Дверь с треском слетает с петель и во двор, сказать  выскакивает, вылетает, нет, ураганом  вырывается  дед Митька,увесистый с размашистыми плечами, не выносившийся и не опустившийся в силе, хотя прошел и войну, и поработал и в шахтах, и на каменоломнях.

- Ах, он сучий сын, - дед Митька не кричит, он так навешивает  слова,  мотаясь по двору и пуская такие тяжеловесные обороты, что их слышат, наверное, на конце Гремучки.

-  Ева. Где топор, где вилы, где конь? Я его сегодня на куски порублю. Лопнуло моё терпение. Сколько он будет пить и семью без грошей оставлять. Пусть меня сажают, но я его и вилами поширяю, и топором порублю.

   От слов деда мне и сестре становится страшно.  Мы теснее прижимаемся друг к другу. Не раз видели, как мужики Гремучки, крепко выпив, заводились и ходили с косами и вилами друг на друга.

   Баба Ева выбегает из хаты и бросается к деду Митьке.

- Остынь, ради Бога, - умоляет она, пытаясь закрыть рот деда рукою, но закрыть трудно, дед бодается лобастой головой.

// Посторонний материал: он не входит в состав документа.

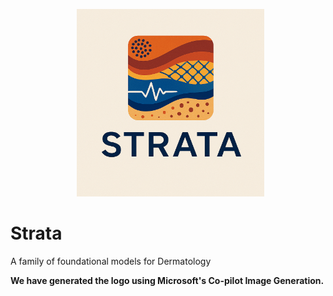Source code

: 
<p align="center">
  <img src="./assets/STRATA.jpeg" alt="Strata Logo" width="300"/>
</p>



# Strata
A family of foundational models for Dermatology



**We have generated the logo using Microsoft's Co-pilot Image Generation.**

– Ты бы лучше внуков не пугал, а приласкал, и не за топоры, да вилы хватался бы.

   Дед Митька бросает мотаться по двору, остывает, подходит к нам.

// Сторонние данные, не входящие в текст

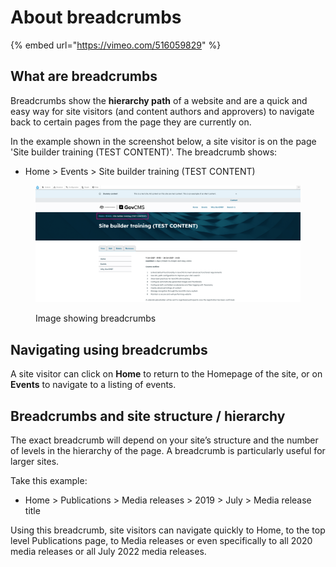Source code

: # About breadcrumbs

{% embed url="https://vimeo.com/516059829" %}

## What are breadcrumbs

Breadcrumbs show the **hierarchy path** of a website and are a quick and easy way for site visitors (and content authors and approvers) to navigate back to certain pages from the page they are currently on.

In the example shown in the screenshot below, a site visitor is on the page 'Site builder training (TEST CONTENT)'. The breadcrumb shows:

* Home > Events > Site builder training (TEST CONTENT)

<figure><img src="../.gitbook/assets/image (5) (1).png" alt=""><figcaption><p>Image showing breadcrumbs</p></figcaption></figure>

## Navigating using breadcrumbs

A site visitor can click on **Home** to return to the Homepage of the site, or on **Events** to navigate to a listing of events.

## Breadcrumbs and site structure / hierarchy

The exact breadcrumb will depend on your site’s structure and the number of levels in the hierarchy of the page. A breadcrumb is particularly useful for larger sites.

Take this example:

* Home > Publications > Media releases > 2019 > July > Media release title

Using this breadcrumb, site visitors can navigate quickly to Home, to the top level Publications page, to Media releases or even specifically to all 2020 media releases or all July 2022 media releases.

- Ева, - у него слова не «идут», а «бегут». – А ну тащи всё на стол. Быстро. Если у самой не хватит, беги к соседям. Бери у них. Они знают меня. Я всегда отдаю.

- У меня  хватит.

   Баба Ева юркает в кухню.

   Переполох.

   Она ставит на стол большую миску  с краснопузыми варениками с вишнями, кувшин с молоком, творог, сметану в банках…, потом начинает потрошить погреб.

   Я и сестра раздуваемся в щеках.

- А теперь спать, -  дед Митька не просто говорит, он приказывает. – Десять километров отшагали. Не могли мне передать, чтоб я за вами приехал. Еду я вам посылал.

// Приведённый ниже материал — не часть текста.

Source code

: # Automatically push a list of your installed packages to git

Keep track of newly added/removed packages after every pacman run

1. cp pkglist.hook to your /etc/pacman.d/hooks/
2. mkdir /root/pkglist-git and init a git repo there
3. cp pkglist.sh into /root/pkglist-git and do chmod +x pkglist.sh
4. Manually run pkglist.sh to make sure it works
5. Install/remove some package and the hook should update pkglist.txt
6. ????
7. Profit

- Мы её уже съели, - говорю я, утрамбовывая кулаками щёки. – Неделю без хлеба сидим.

   От моих слов дед не срывается, а слетает с табуретки, снова начинает нарезать  по двору и уже не кричат, а вкладывается в голос всей силой: где топор, где вилы…, пока баба Ева не успокаивает его.

- Неделю без хлеба, - вздыхает дед и напускается на бабу Еву. – Что ж так мало кладешь? Нужно было бочку, две бочки, погреб, хату, огород…меня в шею и к ним. Эх. Надо было самому приехать.

- Тебе нельзя ехать, - вмешивается сестра.

- Это почему же? – вскидывается дед.

- Ты, когда приезжаешь, начинаешь его бить, - добавляю я. – А он  батько наш.

- Это верно, батько, - цедит дед и, глядя на меня, начинает бурлить – Умник, какой стал. Батько наш. Налопались, идите и поспите, а потом гуляйте сколько хотите.  А я тут кое-что с бабой решу насчёт вашего батьки.

   Я и сестра ложимся на сено под грушею, притворяемся, что засыпаем, но прислушиваемся, что же дед будет говорить бабе.

- Ну, побьешь ты его, -  баба плачет, - уже не раз бил. А толк. Больше пить только стал. Да разве только он один пьет.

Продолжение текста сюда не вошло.